* **AIM OF THE EXERCISE**
Your reply should be a faithful copy of the records below, free of pictures.

* **SUPPLIED MATERIAL**
================================

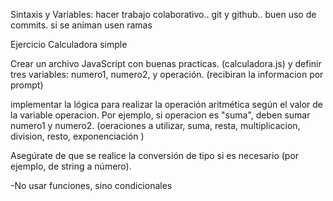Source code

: Sintaxis y Variables:
hacer trabajo colaborativo..
git y github.. buen uso de commits. si se animan usen ramas

Ejercicio Calculadora simple

Crear un archivo JavaScript con buenas practicas. (calculadora.js) y definir tres variables: numero1, numero2, y operación. (recibiran la informacion por prompt)

implementar la lógica para realizar la operación aritmética según el valor de la variable operacion. Por ejemplo, si operacion es "suma", deben sumar numero1 y numero2. (oeraciones a utilizar, suma, resta, multiplicacion, division, resto, exponenciación )

Asegúrate de que se realice la conversión de tipo si es necesario (por ejemplo, de string a número).

-No usar funciones, sino condicionales
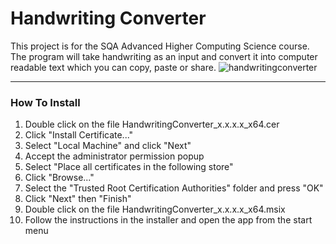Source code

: # Handwriting Converter
This project is for the SQA Advanced Higher Computing Science course. The program will take handwriting as an input and convert it into computer readable text which you can copy, paste or share.
![handwritingconverter](https://user-images.githubusercontent.com/86779011/149506421-91794282-6e4a-4de6-a14c-4bc9fd915de2.png)

---

### How To Install

1. Double click on the file HandwritingConverter_x.x.x.x_x64.cer
2. Click "Install Certificate..."
3. Select "Local Machine" and click "Next"
4. Accept the administrator permission popup
5. Select "Place all certificates in the following store"
6. Click "Browse..."
7. Select the "Trusted Root Certification Authorities" folder and press "OK"
8. Click "Next" then "Finish"
9. Double click on the file HandwritingConverter_x.x.x.x_x64.msix
10. Follow the instructions in the installer and open the app from the start menu
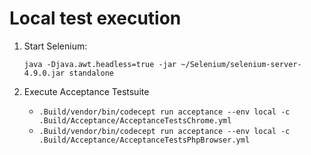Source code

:# Local test execution

1. Start Selenium:

   `java -Djava.awt.headless=true -jar ~/Selenium/selenium-server-4.9.0.jar standalone`

2. Execute Acceptance Testsuite

   * `.Build/vendor/bin/codecept run acceptance --env local -c .Build/Acceptance/AcceptanceTestsChrome.yml`
   * `.Build/vendor/bin/codecept run acceptance --env local -c .Build/Acceptance/AcceptanceTestsPhpBrowser.yml`
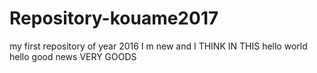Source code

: # Repository-kouame2017
my first repository of year 2016
I m new and I THINK IN THIS 
hello world
hello
good news
VERY GOODS
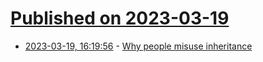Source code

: # [Published on 2023-03-19](index.md)

* [2023-03-19, 16:19:56](https://lobste.rs/s/fjb8ch/why_people_misuse_inheritance) - [Why people misuse inheritance](https://solicited-thoughts.bearblog.dev/why-people-misuse-inheritance/)
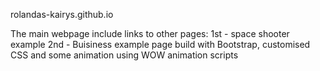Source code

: rolandas-kairys.github.io

The main webpage include links to other pages:
1st - space shooter example
2nd - Buisiness example page build with Bootstrap, customised CSS and some animation using WOW animation scripts
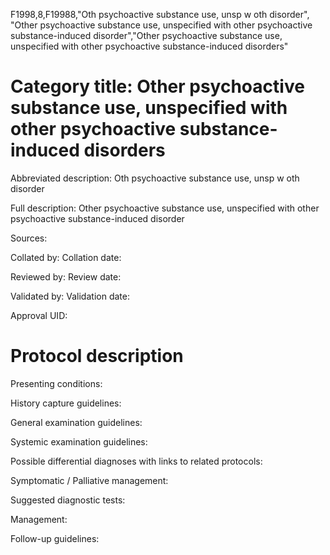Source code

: F1998,8,F19988,"Oth psychoactive substance use, unsp w oth disorder", "Other psychoactive substance use, unspecified with other psychoactive substance-induced disorder","Other psychoactive substance use, unspecified with other psychoactive substance-induced disorders"
# Category title: Other psychoactive substance use, unspecified with other psychoactive substance-induced disorders

Abbreviated description: Oth psychoactive substance use, unsp w oth disorder

Full description: Other psychoactive substance use, unspecified with other psychoactive substance-induced disorder

Sources:

Collated by:
Collation date:

Reviewed by:
Review date:

Validated by:
Validation date:

Approval UID:

# Protocol description

Presenting conditions:

History capture guidelines:

General examination guidelines:

Systemic examination guidelines:

Possible differential diagnoses with links to related protocols:

Symptomatic / Palliative management:

Suggested diagnostic tests:

Management:

Follow-up guidelines:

================================

* **EXERCISE RESULT**
Source code

: Sintaxis y Variables:
hacer trabajo colaborativo..
git y github.. buen uso de commits. si se animan usen ramas

Ejercicio Calculadora simple

Crear un archivo JavaScript con buenas practicas. (calculadora.js) y definir tres variables: numero1, numero2, y operación. (recibiran la informacion por prompt)

implementar la lógica para realizar la operación aritmética según el valor de la variable operacion. Por ejemplo, si operacion es "suma", deben sumar numero1 y numero2. (oeraciones a utilizar, suma, resta, multiplicacion, division, resto, exponenciación )

Asegúrate de que se realice la conversión de tipo si es necesario (por ejemplo, de string a número).

-No usar funciones, sino condicionales
Source code

: # Handwriting Converter
This project is for the SQA Advanced Higher Computing Science course. The program will take handwriting as an input and convert it into computer readable text which you can copy, paste or share.
![handwritingconverter](https://user-images.githubusercontent.com/86779011/149506421-91794282-6e4a-4de6-a14c-4bc9fd915de2.png)

---

### How To Install

1. Double click on the file HandwritingConverter_x.x.x.x_x64.cer
2. Click "Install Certificate..."
3. Select "Local Machine" and click "Next"
4. Accept the administrator permission popup
5. Select "Place all certificates in the following store"
6. Click "Browse..."
7. Select the "Trusted Root Certification Authorities" folder and press "OK"
8. Click "Next" then "Finish"
9. Double click on the file HandwritingConverter_x.x.x.x_x64.msix
10. Follow the instructions in the installer and open the app from the start menu
Source code

:# Local test execution

1. Start Selenium:

   `java -Djava.awt.headless=true -jar ~/Selenium/selenium-server-4.9.0.jar standalone`

2. Execute Acceptance Testsuite

   * `.Build/vendor/bin/codecept run acceptance --env local -c .Build/Acceptance/AcceptanceTestsChrome.yml`
   * `.Build/vendor/bin/codecept run acceptance --env local -c .Build/Acceptance/AcceptanceTestsPhpBrowser.yml`
Source code

: # Repository-kouame2017
my first repository of year 2016
I m new and I THINK IN THIS 
hello world
hello
good news
VERY GOODS
Source code

: # [Published on 2023-03-19](index.md)

* [2023-03-19, 16:19:56](https://lobste.rs/s/fjb8ch/why_people_misuse_inheritance) - [Why people misuse inheritance](https://solicited-thoughts.bearblog.dev/why-people-misuse-inheritance/)
Source code

: rolandas-kairys.github.io

The main webpage include links to other pages:
1st - space shooter example
2nd - Buisiness example page build with Bootstrap, customised CSS and some animation using WOW animation scripts
Source code

: F1998,8,F19988,"Oth psychoactive substance use, unsp w oth disorder", "Other psychoactive substance use, unspecified with other psychoactive substance-induced disorder","Other psychoactive substance use, unspecified with other psychoactive substance-induced disorders"
# Category title: Other psychoactive substance use, unspecified with other psychoactive substance-induced disorders

Abbreviated description: Oth psychoactive substance use, unsp w oth disorder

Full description: Other psychoactive substance use, unspecified with other psychoactive substance-induced disorder

Sources:

Collated by:
Collation date:

Reviewed by:
Review date:

Validated by:
Validation date:

Approval UID:

# Protocol description

Presenting conditions:

History capture guidelines:

General examination guidelines:

Systemic examination guidelines:

Possible differential diagnoses with links to related protocols:

Symptomatic / Palliative management:

Suggested diagnostic tests:

Management:

Follow-up guidelines:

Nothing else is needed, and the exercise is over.